Problem statement
In the entries below, find each line with the word "depending" and return it.

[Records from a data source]
--*--
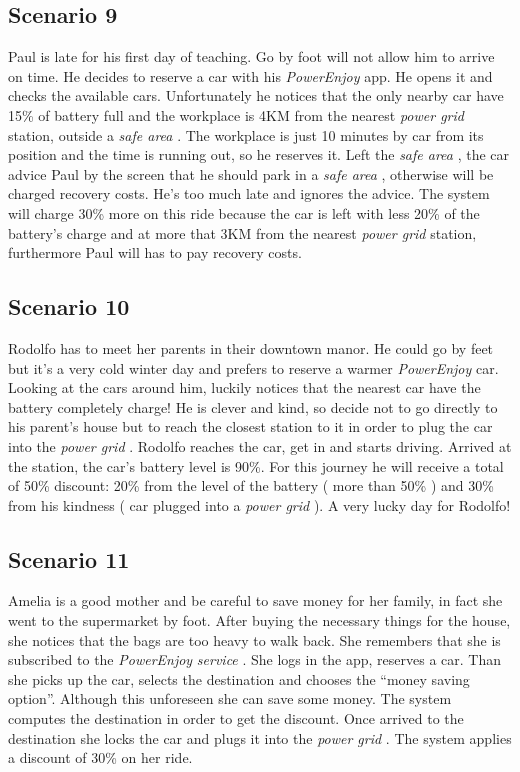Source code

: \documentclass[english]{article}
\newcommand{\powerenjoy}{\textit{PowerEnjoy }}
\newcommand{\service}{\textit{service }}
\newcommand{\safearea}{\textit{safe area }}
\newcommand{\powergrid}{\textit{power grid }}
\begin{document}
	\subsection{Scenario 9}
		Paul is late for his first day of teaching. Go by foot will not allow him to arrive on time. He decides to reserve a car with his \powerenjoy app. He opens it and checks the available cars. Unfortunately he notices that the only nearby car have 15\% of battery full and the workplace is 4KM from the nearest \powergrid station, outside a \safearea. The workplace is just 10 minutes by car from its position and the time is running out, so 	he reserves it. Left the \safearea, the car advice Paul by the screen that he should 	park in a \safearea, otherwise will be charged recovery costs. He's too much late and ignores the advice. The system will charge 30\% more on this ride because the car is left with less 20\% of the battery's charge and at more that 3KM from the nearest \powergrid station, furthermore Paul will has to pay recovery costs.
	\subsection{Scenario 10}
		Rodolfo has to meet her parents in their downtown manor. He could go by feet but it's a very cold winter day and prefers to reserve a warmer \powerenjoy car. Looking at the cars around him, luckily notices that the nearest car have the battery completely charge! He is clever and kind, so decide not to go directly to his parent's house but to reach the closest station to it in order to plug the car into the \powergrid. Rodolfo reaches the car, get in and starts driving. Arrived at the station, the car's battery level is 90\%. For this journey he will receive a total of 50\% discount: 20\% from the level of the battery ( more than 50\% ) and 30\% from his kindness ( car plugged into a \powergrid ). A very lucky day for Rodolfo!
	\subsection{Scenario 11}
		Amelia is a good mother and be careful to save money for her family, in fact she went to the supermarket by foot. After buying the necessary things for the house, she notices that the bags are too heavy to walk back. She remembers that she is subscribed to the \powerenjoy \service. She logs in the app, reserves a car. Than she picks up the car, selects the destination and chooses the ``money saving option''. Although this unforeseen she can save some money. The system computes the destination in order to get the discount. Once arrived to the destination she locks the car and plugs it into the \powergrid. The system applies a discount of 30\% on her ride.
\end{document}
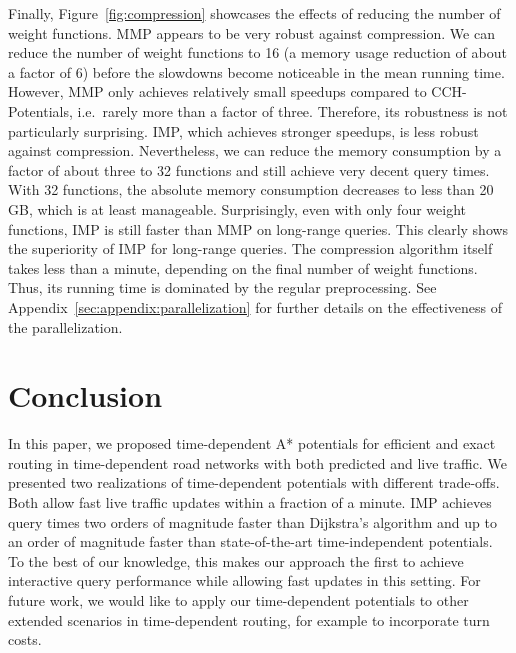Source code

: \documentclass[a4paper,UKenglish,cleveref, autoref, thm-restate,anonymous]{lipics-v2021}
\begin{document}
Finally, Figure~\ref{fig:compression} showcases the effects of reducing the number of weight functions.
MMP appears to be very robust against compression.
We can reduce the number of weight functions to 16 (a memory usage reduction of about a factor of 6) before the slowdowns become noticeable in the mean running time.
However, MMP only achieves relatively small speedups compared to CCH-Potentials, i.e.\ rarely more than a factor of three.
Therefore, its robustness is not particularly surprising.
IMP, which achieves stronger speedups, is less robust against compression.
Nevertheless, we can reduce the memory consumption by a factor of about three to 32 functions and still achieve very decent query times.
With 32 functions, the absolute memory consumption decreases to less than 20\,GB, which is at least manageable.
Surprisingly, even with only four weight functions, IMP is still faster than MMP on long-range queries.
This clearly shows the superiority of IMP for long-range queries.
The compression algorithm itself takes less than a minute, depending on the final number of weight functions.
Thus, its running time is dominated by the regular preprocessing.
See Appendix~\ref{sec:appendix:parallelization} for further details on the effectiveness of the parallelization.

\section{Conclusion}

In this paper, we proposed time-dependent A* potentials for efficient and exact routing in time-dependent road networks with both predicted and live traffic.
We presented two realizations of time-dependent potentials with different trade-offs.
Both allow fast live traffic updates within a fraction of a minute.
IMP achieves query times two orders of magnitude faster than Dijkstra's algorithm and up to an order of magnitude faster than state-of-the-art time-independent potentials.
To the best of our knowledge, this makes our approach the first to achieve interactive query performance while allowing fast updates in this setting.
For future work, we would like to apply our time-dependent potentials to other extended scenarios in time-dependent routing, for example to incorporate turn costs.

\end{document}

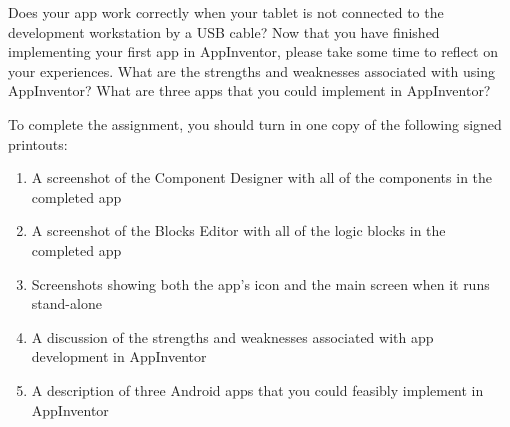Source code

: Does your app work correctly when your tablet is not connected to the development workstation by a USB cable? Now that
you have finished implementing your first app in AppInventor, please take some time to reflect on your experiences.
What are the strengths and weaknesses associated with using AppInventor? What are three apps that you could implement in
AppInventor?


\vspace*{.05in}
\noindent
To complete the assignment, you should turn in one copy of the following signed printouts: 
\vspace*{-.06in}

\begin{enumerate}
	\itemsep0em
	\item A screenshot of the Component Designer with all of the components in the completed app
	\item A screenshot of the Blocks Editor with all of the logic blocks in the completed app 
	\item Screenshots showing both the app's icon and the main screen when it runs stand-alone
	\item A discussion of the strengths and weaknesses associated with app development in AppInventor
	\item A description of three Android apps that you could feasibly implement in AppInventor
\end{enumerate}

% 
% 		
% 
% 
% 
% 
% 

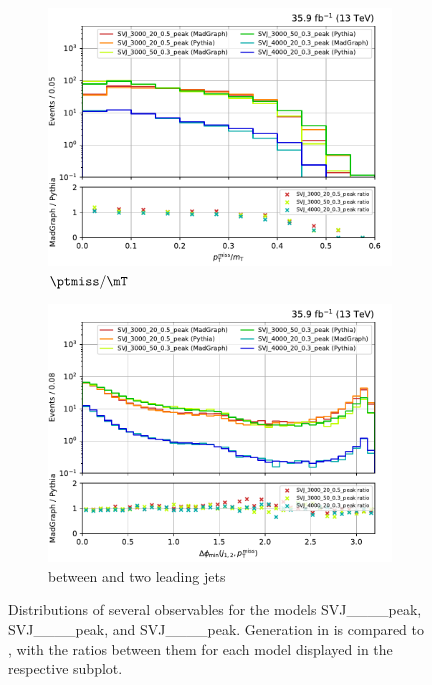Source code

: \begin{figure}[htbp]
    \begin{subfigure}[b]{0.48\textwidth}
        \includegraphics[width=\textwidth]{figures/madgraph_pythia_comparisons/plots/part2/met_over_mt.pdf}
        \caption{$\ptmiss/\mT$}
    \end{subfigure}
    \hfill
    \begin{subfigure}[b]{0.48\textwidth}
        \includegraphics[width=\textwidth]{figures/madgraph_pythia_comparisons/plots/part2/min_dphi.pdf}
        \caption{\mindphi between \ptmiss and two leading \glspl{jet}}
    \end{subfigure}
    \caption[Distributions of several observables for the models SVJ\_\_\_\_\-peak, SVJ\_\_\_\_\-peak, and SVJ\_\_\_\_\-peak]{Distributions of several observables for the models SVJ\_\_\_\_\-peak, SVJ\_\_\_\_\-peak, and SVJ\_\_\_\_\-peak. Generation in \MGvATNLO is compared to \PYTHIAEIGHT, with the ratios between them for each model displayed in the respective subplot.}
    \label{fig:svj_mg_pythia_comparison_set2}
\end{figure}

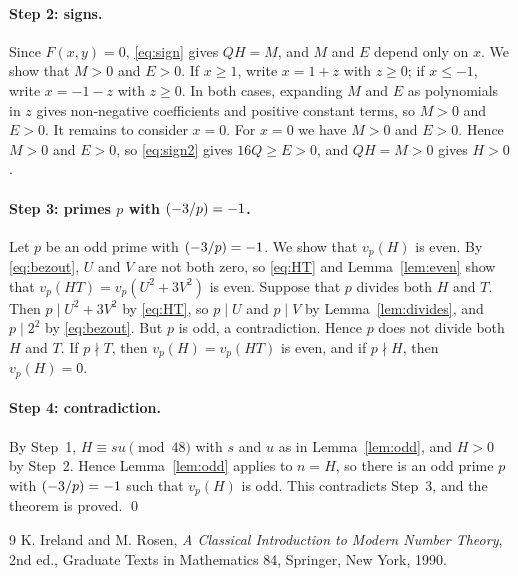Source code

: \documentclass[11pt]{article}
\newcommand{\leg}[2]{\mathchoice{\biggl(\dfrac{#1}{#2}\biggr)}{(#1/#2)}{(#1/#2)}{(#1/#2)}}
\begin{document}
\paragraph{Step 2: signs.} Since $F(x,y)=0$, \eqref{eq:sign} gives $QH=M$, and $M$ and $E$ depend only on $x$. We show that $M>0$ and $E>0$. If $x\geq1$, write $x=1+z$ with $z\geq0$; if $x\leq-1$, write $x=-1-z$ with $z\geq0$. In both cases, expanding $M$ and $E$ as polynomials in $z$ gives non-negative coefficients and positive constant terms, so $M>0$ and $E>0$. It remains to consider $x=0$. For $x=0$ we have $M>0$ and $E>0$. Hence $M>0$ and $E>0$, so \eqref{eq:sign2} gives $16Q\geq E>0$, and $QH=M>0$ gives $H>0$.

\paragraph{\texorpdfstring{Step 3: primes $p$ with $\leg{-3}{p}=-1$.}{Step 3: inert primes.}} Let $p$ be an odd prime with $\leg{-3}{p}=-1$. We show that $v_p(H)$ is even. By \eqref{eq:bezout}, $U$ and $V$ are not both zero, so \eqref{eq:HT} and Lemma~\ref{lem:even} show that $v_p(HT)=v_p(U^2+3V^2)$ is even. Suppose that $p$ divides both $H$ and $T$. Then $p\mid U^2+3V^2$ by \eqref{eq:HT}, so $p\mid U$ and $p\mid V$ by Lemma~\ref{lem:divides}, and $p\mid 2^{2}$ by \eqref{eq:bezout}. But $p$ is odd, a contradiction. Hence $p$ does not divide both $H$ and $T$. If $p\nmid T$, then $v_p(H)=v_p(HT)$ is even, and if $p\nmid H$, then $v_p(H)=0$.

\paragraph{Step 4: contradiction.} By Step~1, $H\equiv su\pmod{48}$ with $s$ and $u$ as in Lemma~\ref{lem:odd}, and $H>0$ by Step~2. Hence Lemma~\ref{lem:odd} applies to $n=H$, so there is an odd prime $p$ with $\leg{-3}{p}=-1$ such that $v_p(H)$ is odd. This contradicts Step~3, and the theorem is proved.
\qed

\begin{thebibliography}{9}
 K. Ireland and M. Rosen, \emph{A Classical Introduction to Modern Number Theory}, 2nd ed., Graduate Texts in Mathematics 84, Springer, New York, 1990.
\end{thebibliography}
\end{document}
--*--
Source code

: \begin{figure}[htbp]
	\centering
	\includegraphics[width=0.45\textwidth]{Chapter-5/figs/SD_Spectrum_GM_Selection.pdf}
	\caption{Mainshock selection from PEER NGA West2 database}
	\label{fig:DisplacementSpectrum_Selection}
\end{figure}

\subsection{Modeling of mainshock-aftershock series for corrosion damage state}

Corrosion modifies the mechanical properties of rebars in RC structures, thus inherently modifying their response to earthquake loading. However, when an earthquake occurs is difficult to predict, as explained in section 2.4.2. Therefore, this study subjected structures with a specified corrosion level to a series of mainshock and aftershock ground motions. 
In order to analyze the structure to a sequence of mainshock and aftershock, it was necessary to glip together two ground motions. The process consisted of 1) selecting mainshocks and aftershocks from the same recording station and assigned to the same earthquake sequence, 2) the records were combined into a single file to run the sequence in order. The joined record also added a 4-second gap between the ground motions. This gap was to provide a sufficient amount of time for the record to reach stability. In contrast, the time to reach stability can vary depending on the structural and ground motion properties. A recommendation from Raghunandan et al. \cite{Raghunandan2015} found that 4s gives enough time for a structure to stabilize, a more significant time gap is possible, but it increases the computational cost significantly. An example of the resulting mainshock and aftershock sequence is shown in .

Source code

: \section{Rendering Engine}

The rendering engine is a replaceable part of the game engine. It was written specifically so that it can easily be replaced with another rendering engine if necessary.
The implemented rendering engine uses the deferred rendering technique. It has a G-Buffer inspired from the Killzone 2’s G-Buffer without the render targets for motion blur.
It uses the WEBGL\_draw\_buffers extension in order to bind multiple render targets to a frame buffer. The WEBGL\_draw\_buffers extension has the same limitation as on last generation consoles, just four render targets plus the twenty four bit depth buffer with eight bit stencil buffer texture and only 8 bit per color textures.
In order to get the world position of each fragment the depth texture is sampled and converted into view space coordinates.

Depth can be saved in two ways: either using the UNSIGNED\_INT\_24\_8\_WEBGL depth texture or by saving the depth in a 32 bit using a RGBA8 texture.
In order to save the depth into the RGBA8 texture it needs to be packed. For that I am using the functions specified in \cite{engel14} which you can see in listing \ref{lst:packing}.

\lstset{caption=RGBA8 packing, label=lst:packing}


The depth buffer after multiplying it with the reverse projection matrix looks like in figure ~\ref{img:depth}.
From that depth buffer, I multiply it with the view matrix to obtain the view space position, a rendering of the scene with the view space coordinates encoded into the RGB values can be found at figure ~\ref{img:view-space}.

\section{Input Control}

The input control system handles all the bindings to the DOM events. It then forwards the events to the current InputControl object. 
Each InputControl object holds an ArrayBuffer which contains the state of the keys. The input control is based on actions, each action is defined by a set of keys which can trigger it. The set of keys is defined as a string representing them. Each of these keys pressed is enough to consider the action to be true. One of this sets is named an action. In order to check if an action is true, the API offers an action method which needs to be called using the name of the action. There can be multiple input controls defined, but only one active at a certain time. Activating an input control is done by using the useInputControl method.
--*--
Output of the task
The compression algorithm itself takes less than a minute, depending on the final number of weight functions.
In order to analyze the structure to a sequence of mainshock and aftershock, it was necessary to glip together two ground motions. The process consisted of 1) selecting mainshocks and aftershocks from the same recording station and assigned to the same earthquake sequence, 2) the records were combined into a single file to run the sequence in order. The joined record also added a 4-second gap between the ground motions. This gap was to provide a sufficient amount of time for the record to reach stability. In contrast, the time to reach stability can vary depending on the structural and ground motion properties. A recommendation from Raghunandan et al. \cite{Raghunandan2015} found that 4s gives enough time for a structure to stabilize, a more significant time gap is possible, but it increases the computational cost significantly. An example of the resulting mainshock and aftershock sequence is shown in .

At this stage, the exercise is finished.